By Mikel Rothenberg, MD
Platelet Receptor Antagonists in Ischemic Heart Disease
The final step in platelet aggregation involves the platelet membrane receptor glycoprotein (GP) IIb/IIIa. A recent study by Theroux et al was designed to evaluate the potential of lamifiban, an antagonist of GP IIb/IIIa, in the management of unstable angina. Three hundred sixty-five patients with unstable angina were randomized to an infusion of 1, 2, 4, or 5 mcg/min of lamifiban or placebo. Treatment was administered for 72-120 hours. Concomitant aspirin was administered to all patients, and heparin to 28% of patients. Lamifiban, at all dose ranges, reduced the risk of death, nonfatal myocardial infarction, and the need for an urgent coronary artery bypass during the infusion period. Higher doses had better responses, but all patients who received the drug had significantly better outcomes than those who received placebo. At one month, death or nonfatal infarction occurred in 8.1% of patients with placebo and in 2.5% of patients with the two higher doses. Bleeding times were significantly prolonged; major (but neither life-threatening nor intracranial) bleeding occurred in 0.8% of patients with placebo and 2.9% with lamifiban. The authors conclude: "The nonpeptide GP IIb/IIIa antagonist lamifiban protected patients with unstable angina from severe ischemic events during a three- to five-day infusion and reduced the incidence of death and infarction at one month, suggesting considerable promise for this new therapeutic approach." (Theroux P, et al. Platelet membrane receptor glycoprotein IIb/IIIa antagonism in unstable angina. The Canadian Lamifiban Study. Circulation 1996;4:899-905.)

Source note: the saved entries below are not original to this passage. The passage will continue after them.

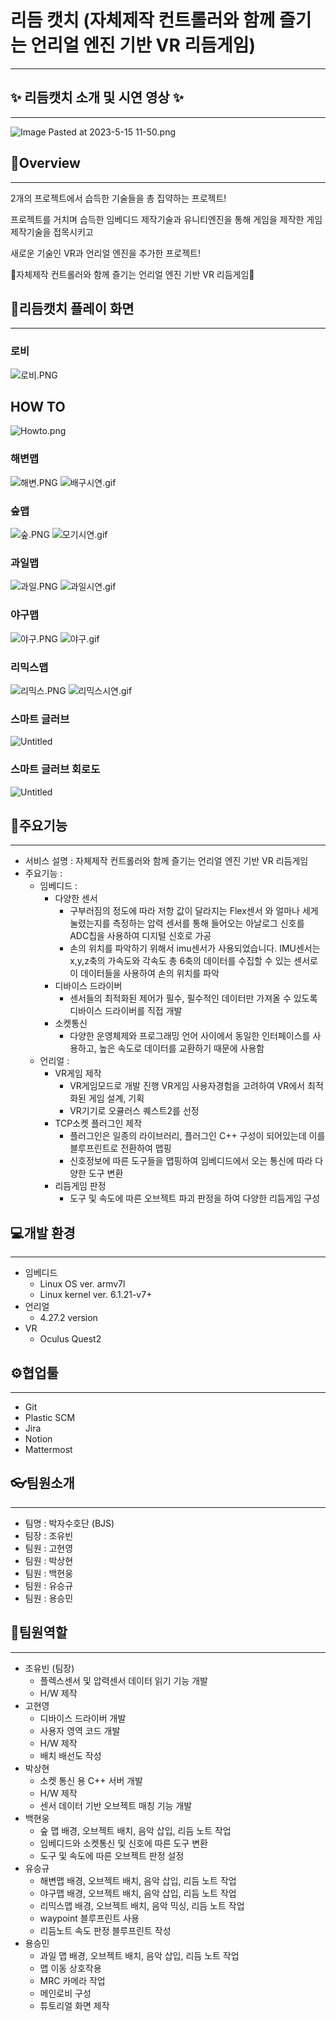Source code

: 
# 리듬 캣치 (자체제작 컨트롤러와 함께 즐기는 언리얼 엔진 기반 VR 리듬게임)

---

## ✨ 리듬캣치 소개 및 시연 영상 ✨

---

![Image Pasted at 2023-5-15 11-50.png](images/Image_Pasted_at_2023-5-15_11-50.png)

## 🧤Overview

---

2개의 프로젝트에서 습득한 기술들을 총 집약하는 프로젝트!

프로젝트를 거치며 습득한 임베디드 제작기술과 유니티엔진을 통해 게임을 제작한 게임제작기술을 접목시키고

새로운 기술인 VR과 언리얼 엔진을 추가한 프로젝트!

🎁자체제작 컨트롤러와 함께 즐기는 언리얼 엔진 기반 VR 리듬게임🎁

## 🧤리듬캣치 플레이 화면

---

### 로비

![로비.PNG](images/%EB%A1%9C%EB%B9%84.PNG)

## HOW TO

![Howto.png](images/Howto.png)

### 해변맵

![해변.PNG](images/%ED%95%B4%EB%B3%80.PNG)
![배구시연.gif](images/%EB%B0%B0%EA%B5%AC%EC%8B%9C%EC%97%B0.gif)

### 숲맵

![숲.PNG](images/%EC%88%B2.PNG)
![모기시연.gif](images/%EB%AA%A8%EA%B8%B0%EC%8B%9C%EC%97%B0.gif)

### 과일맵

![과일.PNG](images/%EA%B3%BC%EC%9D%BC.PNG)
![과일시연.gif](images/%EA%B3%BC%EC%9D%BC%EC%8B%9C%EC%97%B0.gif)

### 야구맵

![야구.PNG](images/%EC%95%BC%EA%B5%AC.PNG)
![야구.gif](images/%EC%95%BC%EA%B5%AC%EC%8B%9C%EC%97%B0.gif)

### 리믹스맵

![리믹스.PNG](images/%EB%A6%AC%EB%AF%B9%EC%8A%A4.PNG)
![리믹스시연.gif](images/%EB%A6%AC%EB%AF%B9%EC%8A%A4%EC%8B%9C%EC%97%B0.gif)

### 스마트 글러브

![Untitled](images/Untitled.png)

### 스마트 글러브 회로도

![Untitled](images/Untitled%201.png)

## 🎠주요기능

---

- 서비스 설명 : 자체제작 컨트롤러와 함께 즐기는 언리얼 엔진 기반 VR 리듬게임
- 주요기능 :
    - 임베디드 :
        - 다양한 센서
            - 구부러짐의 정도에 따라 저항 값이 달라지는 Flex센서 와 얼마나 세게 눌렸는지를 측정하는 압력 센서를 통해 들어오는 아날로그 신호를 ADC칩을 사용하여 디지털 신호로 가공
            - 손의 위치를 파악하기 위해서 imu센서가 사용되었습니다. IMU센서는 x,y,z축의 가속도와 각속도 총 6축의 데이터를 수집할 수 있는 센서로 이 데이터들을 사용하여 손의 위치를 파악
        - 디바이스 드라이버
            - 센서들의 최적화된 제어가 필수, 필수적인 데이터만 가져올 수 있도록 디바이스 드라이버를 직접 개발
        - 소켓통신
            - 다양한 운영체제와 프로그래밍 언어 사이에서 동일한 인터페이스를 사용하고, 높은 속도로 데이터를 교환하기 때문에 사용함
    - 언리얼 :
        - VR게임 제작
            - VR게임모드로 개발 진행 VR게임 사용자경험을 고려하여 VR에서 최적화된 게임 설계, 기획
            - VR기기로 오큘러스 퀘스트2를 선정
        - TCP소켓 플러그인 제작
            - 플러그인은 일종의 라이브러리, 플러그인 C++ 구성이 되어있는데 이를 블루프린트로 전환하여 맵핑
            - 신호정보에 따른 도구들을 맵핑하여 임베디드에서 오는 통신에 따라 다양한 도구 변환
        - 리듬게임 판정
            - 도구 및 속도에 따른 오브젝트 파괴 판정을 하여 다양한 리듬게임 구성

## 💻개발 환경

---

- 임베디드
    - Linux OS ver. armv7l
    - Linux kernel ver. 6.1.21-v7+
- 언리얼
    - 4.27.2 version
- VR
    - Oculus Quest2

## ⚙협업툴

---

- Git
- Plastic SCM
- Jira
- Notion
- Mattermost

## 👓팀원소개

---

- 팀명 : 박자수호단 (BJS)
- 팀장 : 조유빈
- 팀원 : 고현영
- 팀원 : 박상현
- 팀원 : 백현웅
- 팀원 : 유승규
- 팀원 : 용승민

## 🎪팀원역할

---

- 조유빈 (팀장)
    - 플렉스센서 및 압력센서 데이터 읽기 기능 개발
    - H/W 제작
- 고현영
    - 디바이스 드라이버 개발
    - 사용자 영역 코드 개발
    - H/W 제작
    - 배치 배선도 작성
- 박상현
    - 소켓 통신 용 C++ 서버 개발
    - H/W 제작
    - 센서 데이터 기반 오브젝트 매칭 기능 개발
- 백현웅
    - 숲 맵 배경, 오브젝트 배치, 음악 삽입, 리듬 노트 작업
    - 임베디드와 소켓통신 및 신호에 따른 도구 변환
    - 도구 및 속도에 따른 오브젝트 판정 설정
- 유승규
    - 해변맵 배경, 오브젝트 배치, 음악 삽입, 리듬 노트 작업
    - 야구맵 배경, 오브젝트 배치, 음악 삽입, 리듬 노트 작업
    - 리믹스맵 배경, 오브젝트 배치, 음악 믹싱, 리듬 노트 작업
    - waypoint 블루프린트 사용
    - 리듬노트 속도 판정 블루프린트 작성
- 용승민
    - 과일 맵 배경, 오브젝트 배치, 음악 삽입, 리듬 노트 작업
    - 맵 이동 상호작용
    - MRC 카메라 작업
    - 메인로비 구성
    - 튜토리얼 화면 제작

The most interesting finding in the above study was the fact that the benefit persisted well beyond the infusion period. If this "pans out," then we may be giving this (or a similar) drug in the ED, or maybe even in the field along with magnesium, IV nitroglycerine, thrombolytics, leuko triene receptor inhibitors, and who knows what else? A very exciting time in acute cardiovascular pharmacology!